» **Exercise requirements**
Check every line in the listing below for "saved". Copy the ones where it occurs.
+++ Entries shown
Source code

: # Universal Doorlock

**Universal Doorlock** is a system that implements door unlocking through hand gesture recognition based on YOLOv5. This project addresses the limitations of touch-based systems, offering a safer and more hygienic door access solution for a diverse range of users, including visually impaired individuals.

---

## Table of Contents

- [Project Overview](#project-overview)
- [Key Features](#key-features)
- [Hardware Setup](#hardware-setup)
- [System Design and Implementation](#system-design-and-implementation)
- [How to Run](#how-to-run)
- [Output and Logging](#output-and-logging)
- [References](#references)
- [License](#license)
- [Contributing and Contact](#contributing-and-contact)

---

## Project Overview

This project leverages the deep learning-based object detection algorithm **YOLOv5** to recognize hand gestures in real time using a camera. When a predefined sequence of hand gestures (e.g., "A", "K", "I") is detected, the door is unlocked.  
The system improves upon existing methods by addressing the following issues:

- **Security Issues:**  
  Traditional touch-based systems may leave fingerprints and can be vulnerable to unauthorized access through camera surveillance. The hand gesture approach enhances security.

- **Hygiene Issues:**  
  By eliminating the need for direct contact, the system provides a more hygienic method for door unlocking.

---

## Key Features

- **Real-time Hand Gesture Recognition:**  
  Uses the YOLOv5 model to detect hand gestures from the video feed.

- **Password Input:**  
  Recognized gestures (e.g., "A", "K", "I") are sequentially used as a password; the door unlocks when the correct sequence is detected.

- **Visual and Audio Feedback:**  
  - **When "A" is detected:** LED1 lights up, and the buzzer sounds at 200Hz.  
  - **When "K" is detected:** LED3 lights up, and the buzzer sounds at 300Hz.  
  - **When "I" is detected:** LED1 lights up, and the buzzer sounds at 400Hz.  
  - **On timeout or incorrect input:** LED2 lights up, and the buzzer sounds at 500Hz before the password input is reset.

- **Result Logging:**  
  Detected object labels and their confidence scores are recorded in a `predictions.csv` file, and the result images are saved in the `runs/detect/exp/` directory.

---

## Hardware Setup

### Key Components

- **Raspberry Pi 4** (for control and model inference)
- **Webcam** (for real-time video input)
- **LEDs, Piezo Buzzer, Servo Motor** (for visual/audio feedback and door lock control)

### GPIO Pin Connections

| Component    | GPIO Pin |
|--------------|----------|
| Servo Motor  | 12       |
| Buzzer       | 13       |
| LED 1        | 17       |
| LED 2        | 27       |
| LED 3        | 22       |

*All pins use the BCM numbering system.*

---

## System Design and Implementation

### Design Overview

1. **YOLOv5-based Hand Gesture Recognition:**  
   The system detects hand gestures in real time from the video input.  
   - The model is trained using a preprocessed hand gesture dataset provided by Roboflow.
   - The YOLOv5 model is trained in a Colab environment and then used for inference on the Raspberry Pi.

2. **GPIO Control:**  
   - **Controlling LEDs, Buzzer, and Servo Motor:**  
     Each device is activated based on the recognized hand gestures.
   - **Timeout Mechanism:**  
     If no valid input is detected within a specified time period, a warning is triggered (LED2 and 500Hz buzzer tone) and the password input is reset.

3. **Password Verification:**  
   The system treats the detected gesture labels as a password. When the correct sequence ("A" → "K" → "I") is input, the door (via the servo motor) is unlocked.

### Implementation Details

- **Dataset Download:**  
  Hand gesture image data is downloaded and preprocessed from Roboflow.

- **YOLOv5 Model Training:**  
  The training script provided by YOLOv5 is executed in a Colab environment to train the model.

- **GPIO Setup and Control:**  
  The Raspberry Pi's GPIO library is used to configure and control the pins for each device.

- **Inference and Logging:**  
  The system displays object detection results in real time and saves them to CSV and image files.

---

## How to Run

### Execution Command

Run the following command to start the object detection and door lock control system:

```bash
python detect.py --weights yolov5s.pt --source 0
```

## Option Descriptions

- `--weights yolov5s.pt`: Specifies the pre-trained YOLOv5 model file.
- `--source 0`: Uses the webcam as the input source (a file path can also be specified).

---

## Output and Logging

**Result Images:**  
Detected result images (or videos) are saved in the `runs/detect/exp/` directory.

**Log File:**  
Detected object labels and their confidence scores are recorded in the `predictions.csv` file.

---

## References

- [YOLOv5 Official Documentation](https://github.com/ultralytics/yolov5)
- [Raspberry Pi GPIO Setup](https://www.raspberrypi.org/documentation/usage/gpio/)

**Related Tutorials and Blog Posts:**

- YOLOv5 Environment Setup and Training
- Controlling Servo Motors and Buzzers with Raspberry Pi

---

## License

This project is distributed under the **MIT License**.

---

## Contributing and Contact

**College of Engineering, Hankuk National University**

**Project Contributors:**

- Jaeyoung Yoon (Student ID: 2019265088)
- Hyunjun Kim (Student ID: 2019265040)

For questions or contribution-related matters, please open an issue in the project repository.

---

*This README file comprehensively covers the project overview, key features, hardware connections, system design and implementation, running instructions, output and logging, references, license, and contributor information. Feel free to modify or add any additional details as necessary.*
++++++
» **Reply**
  Detected object labels and their confidence scores are recorded in a `predictions.csv` file, and the result images are saved in the `runs/detect/exp/` directory.
Detected result images (or videos) are saved in the `runs/detect/exp/` directory.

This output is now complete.